Fear is a funny old thing. I’d always presumed it was something we were all born with – a natural instinct which assists in the important business of self preservation.
That was, of course, because, up until recently I hadn’t spent much time looking after one-year-old twins.
Looking after is maybe the wrong way of describing it.
Peacekeeping is probably more accurate.
I could definitely do with one of those blue helmets you’d see the UN peacekeeprs in spots like Bosnia or Rwanda. For a start it might just distract them from hitting each other long enough for me to be able to make some toast.
They certainly don’t know the meaning of fear – a point proved to me when Twin A launched herself, WWE wrestler style, off the sofa onto Twin B.

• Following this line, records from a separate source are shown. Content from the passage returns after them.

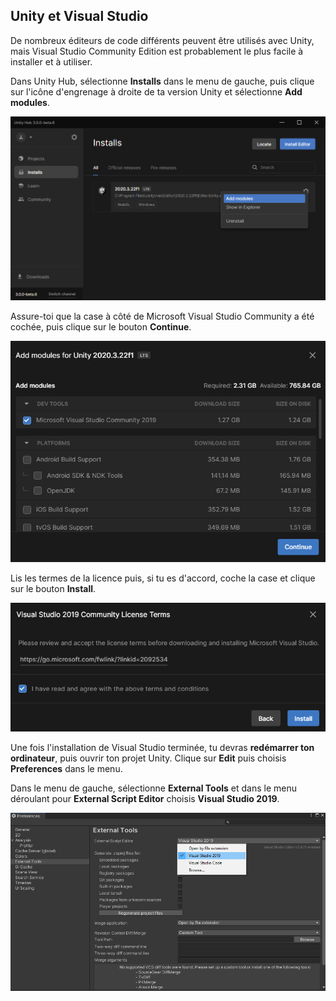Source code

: ## Unity et Visual Studio

De nombreux éditeurs de code différents peuvent être utilisés avec Unity, mais Visual Studio Community Edition est probablement le plus facile à installer et à utiliser.

Dans Unity Hub, sélectionne **Installs** dans le menu de gauche, puis clique sur l'icône d'engrenage à droite de ta version Unity et sélectionne **Add modules**.

![Unity Hub affiché avec les options sélectionnées.](images/unity-add-modules.png)

Assure-toi que la case à côté de Microsoft Visual Studio Community a été cochée, puis clique sur le bouton **Continue**.

![Unity Hub avec une coche à côté de Visual Studio.](images/unity-install-vs.png)

Lis les termes de la licence puis, si tu es d'accord, coche la case et clique sur le bouton **Install**.

![Contrat de licence vérifié pour Visual Studio.](images/unity-vs-license.png)

Une fois l'installation de Visual Studio terminée, tu devras **redémarrer ton ordinateur**, puis ouvrir ton projet Unity. Clique sur **Edit** puis choisis **Preferences** dans le menu.

Dans le menu de gauche, sélectionne **External Tools** et dans le menu déroulant pour **External Script Editor** choisis **Visual Studio 2019**.

![Menu Preferences avec Visual Studio choisi comme éditeur de script.](images/unity-editor-select.png)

There’s certainly no sign of any self preservation instinct when one or both of them, let out of the buggy for a stroll, run, giggling manically towards the nearest busy road or sheer drop.
Of course, being parents, and therefore grown ups, we’ve got enough fear to go around – a lot of it very much on the irrational side.
Take, for example, my rather bizarre fear of drive thru’s.
I just don’t like them and, unless bullied into it by My Good Wife, won’t go near them.
Another thing I’ve always been terrified of is rollercoasters.
A more common one, I’ll grant you, but still, completely without reason given that, until last year, I’d never been on one.
Thrill rides, I always thought, weren’t my thing.
I’d been on the end of the pier waltzers – and I’m sure there are people in Southport who could hear me screaming for the thing to stop.
I’d been on a log flume, at a well known California theme park – my experience somewhat tarnished when it broke down and I was forced to spend 45 minutes sitting next to an animatronic insect signing Zip-a-de-do- on continuous loop.
Heck, I’ve even stood on the loading ramp of an RAF Hercules several thousand feet above Blackpool Prom – something that is probably actually a little bit dangerous.
So, how did I overcome my irrational fear?
Well, in truth, I was conned.
My Good Wife, having spent much of the day making chicken noises behind my back, insisted the ride she wanted to go on was, in her words, gentle.
Sold on the fact it most definitely did not go upside-down, I gave in and stepped aboard.
Of course, she was lying but, I’ll admit, after the third or fourth loop, I wasn’t feeling that bad about the whole affair – on the plus side I wasn’t dead and no invertebrates had randomly burst into song. I couldn’t believe I’d made such a fuss.
If The Twins fear nothing at all and I’m afraid of everything up to and including my own shadow – where does all this business start?
I wish I could know because I’d hate my little ones to grow up to have the same silly fears as me.
Now, that really is something to be afraid of.